The textFieldShouldReturn function implements the functionality that goes with UITextFieldDelegate in the header file. Simply when the user is done with input in the two text fields he can hit return on the keyboard and the keyboard gets hidden again.
The calculate function is a straight port from the Android code, I only had to include tgmath.h and use the math functions from there.
The btCalculate_Clicked is where all the functionality happens, simply convert the text input from string to double then call calculate and display in the result fields.
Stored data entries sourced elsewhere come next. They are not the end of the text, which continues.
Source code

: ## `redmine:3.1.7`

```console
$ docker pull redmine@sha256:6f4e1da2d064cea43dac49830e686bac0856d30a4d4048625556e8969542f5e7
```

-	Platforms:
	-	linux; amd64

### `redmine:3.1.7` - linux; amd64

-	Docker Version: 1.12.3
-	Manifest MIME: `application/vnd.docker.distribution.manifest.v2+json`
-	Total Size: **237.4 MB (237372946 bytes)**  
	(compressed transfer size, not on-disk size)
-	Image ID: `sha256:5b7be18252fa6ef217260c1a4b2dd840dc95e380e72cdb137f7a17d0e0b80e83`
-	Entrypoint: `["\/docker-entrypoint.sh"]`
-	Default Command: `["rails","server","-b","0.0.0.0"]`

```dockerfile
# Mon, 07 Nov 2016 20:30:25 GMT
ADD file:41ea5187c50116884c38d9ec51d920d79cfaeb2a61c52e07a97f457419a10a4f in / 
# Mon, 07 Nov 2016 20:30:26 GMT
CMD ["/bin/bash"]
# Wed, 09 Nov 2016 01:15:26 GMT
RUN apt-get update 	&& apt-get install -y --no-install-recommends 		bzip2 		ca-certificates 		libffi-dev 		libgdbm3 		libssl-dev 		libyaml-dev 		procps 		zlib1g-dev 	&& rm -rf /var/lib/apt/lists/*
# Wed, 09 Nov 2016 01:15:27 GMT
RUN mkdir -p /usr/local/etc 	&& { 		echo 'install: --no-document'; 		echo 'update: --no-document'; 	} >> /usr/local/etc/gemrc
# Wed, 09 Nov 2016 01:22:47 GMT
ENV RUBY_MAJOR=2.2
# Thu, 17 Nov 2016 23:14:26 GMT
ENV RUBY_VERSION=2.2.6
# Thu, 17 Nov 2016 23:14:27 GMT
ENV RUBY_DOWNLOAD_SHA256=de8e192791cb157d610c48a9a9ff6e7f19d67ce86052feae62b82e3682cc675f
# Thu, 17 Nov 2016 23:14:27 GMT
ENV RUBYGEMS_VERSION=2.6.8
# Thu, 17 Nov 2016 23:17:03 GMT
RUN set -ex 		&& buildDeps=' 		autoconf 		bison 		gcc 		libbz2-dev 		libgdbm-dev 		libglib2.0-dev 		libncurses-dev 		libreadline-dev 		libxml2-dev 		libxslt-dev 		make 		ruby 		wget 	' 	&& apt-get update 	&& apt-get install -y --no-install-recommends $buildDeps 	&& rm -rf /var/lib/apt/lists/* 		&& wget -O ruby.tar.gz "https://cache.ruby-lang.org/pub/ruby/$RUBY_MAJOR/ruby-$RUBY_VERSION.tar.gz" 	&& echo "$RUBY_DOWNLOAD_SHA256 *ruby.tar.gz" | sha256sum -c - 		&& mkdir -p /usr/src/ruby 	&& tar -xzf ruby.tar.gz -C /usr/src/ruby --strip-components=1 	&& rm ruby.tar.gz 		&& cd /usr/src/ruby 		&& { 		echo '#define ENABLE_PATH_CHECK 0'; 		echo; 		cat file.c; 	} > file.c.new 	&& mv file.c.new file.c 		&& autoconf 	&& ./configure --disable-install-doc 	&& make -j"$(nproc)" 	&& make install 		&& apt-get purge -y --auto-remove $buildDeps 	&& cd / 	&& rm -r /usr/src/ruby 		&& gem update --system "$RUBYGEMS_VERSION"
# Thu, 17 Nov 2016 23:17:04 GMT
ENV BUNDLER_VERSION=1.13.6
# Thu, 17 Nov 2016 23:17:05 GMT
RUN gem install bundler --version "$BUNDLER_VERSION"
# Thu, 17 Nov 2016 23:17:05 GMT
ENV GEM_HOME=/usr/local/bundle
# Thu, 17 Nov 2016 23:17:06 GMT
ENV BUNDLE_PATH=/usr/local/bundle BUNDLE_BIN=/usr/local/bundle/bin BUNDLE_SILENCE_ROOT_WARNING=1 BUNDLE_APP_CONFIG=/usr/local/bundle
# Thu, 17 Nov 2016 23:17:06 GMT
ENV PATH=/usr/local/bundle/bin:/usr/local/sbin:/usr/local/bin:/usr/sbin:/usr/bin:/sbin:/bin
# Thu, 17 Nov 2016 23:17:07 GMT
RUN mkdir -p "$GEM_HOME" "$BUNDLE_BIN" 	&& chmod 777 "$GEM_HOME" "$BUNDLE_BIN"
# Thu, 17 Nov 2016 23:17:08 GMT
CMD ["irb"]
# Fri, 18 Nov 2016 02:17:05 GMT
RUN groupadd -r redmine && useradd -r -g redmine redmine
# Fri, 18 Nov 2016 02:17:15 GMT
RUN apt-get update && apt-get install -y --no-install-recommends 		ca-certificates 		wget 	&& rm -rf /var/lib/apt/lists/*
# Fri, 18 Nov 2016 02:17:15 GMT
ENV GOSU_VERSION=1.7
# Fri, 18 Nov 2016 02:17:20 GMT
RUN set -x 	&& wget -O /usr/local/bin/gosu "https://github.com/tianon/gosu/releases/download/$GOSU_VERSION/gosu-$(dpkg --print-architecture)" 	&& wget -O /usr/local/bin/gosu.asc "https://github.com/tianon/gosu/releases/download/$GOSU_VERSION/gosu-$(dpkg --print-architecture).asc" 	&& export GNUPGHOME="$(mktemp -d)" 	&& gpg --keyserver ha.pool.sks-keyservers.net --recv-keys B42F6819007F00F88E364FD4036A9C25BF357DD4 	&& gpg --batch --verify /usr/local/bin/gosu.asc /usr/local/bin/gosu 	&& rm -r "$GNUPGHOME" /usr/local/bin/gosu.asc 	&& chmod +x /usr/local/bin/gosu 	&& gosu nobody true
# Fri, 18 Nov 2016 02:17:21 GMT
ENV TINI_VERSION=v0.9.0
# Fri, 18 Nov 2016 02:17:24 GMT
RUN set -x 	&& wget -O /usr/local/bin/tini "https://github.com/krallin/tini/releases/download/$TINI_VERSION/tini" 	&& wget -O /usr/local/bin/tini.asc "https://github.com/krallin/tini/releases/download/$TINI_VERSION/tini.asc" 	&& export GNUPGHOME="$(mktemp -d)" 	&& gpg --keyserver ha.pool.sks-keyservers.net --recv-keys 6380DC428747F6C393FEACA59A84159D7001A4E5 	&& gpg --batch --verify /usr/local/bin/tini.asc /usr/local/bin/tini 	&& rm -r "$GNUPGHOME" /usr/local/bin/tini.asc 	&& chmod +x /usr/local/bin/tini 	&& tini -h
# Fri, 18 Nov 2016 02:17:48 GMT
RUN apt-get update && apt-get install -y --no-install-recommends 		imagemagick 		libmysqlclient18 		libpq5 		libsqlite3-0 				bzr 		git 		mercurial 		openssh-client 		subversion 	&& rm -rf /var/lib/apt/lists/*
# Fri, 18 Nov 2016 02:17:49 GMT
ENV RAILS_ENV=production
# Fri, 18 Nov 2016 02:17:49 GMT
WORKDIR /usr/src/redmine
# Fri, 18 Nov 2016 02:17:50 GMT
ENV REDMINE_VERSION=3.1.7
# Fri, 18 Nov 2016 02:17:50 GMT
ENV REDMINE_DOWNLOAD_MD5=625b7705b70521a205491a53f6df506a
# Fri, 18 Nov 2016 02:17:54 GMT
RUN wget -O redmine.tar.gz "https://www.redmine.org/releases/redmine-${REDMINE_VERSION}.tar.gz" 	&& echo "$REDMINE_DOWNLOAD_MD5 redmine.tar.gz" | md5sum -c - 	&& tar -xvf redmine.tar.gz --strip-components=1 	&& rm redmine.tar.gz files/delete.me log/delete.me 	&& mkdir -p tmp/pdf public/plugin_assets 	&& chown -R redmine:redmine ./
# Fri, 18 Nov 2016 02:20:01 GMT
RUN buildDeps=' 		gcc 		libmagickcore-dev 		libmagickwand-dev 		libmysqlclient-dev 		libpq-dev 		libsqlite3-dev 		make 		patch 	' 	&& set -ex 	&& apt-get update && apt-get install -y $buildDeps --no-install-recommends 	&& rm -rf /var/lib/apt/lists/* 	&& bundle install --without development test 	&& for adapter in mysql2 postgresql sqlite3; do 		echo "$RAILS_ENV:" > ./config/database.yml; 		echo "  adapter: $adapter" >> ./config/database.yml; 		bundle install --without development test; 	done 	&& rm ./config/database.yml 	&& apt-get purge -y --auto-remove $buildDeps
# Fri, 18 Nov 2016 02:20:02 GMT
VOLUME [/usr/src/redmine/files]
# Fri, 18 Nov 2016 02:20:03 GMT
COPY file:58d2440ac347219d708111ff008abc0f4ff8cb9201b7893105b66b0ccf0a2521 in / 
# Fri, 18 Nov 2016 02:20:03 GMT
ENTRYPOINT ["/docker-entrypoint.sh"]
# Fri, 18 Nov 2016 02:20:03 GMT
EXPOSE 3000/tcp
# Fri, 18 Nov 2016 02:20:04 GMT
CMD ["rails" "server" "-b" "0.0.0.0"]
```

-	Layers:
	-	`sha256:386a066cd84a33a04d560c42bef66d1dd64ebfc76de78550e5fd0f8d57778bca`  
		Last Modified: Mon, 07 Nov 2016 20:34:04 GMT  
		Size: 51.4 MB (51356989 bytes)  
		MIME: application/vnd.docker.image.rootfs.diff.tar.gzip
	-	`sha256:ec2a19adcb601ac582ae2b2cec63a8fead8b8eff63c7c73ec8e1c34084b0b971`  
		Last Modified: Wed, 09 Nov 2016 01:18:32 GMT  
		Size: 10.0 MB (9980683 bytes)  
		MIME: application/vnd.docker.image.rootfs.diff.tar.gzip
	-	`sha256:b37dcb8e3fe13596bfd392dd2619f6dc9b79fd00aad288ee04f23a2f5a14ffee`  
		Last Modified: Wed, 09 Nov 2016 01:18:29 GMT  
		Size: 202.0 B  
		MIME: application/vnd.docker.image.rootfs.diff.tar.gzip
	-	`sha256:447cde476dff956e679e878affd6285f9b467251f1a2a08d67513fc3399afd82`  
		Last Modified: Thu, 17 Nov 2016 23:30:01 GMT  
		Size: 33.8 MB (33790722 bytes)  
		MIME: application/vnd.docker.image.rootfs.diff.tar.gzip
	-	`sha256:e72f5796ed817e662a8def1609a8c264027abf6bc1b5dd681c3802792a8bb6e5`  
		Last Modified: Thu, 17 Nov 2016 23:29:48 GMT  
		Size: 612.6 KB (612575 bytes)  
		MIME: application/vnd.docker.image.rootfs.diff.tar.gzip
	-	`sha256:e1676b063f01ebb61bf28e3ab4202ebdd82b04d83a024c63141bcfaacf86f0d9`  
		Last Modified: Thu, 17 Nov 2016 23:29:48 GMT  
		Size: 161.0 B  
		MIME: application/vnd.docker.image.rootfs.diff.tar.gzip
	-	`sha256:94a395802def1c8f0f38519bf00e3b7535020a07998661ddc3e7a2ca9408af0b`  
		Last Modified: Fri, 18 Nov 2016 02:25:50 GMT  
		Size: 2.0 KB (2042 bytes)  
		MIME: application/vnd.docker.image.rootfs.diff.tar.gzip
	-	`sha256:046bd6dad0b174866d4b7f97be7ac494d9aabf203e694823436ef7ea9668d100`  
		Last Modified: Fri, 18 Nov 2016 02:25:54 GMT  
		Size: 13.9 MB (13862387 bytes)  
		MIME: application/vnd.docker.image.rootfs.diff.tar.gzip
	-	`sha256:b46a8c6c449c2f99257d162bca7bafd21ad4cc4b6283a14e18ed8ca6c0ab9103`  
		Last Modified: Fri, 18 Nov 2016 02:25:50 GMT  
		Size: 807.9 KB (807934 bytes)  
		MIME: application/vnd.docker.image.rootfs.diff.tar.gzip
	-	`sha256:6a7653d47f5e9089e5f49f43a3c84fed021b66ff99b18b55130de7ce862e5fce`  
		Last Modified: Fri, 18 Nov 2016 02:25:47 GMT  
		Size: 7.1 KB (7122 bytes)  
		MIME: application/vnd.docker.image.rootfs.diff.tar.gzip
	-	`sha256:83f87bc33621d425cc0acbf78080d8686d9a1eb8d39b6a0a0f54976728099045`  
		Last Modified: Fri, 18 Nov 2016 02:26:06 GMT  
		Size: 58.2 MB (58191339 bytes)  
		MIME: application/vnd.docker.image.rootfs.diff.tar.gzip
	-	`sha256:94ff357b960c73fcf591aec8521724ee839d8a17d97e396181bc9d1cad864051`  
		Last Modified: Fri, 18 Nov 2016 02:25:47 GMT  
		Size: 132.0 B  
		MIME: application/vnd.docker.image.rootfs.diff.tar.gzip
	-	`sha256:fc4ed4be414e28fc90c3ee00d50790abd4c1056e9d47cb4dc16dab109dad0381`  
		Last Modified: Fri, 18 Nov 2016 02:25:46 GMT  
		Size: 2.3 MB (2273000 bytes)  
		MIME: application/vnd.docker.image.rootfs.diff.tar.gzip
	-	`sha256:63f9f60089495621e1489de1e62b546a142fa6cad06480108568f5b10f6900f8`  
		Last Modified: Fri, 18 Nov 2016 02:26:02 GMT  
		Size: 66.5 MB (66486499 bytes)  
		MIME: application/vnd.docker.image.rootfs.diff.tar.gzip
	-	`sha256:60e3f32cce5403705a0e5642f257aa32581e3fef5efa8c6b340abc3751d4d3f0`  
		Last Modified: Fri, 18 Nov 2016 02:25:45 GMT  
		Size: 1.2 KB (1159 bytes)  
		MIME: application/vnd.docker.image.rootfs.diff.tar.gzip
There is no error checking on the input as I was feeling lazy.
I’m using NSLog to log out to the console, if you want to create a program for production you should maybe write your own logging or use third party library to be able to control the logging level both debug and runtime.
Lastly we have dealloc function where we release the resources the code has been referencing. As pointed out by my friend Mick they are introducing automatic dellocations by the compiler called ARC ( Automatic Reference Counting ) in the near future. That should be welcomed by objective-c developers as they don’t have to keep track of and releasing resources, fewer bugs and more productivity. Some changes discussed on Stack Overflow This experience reminded me of other c / c++ coding with a twist I find the [ class function:param ] syntax strange, but I’m sure I can get used to that.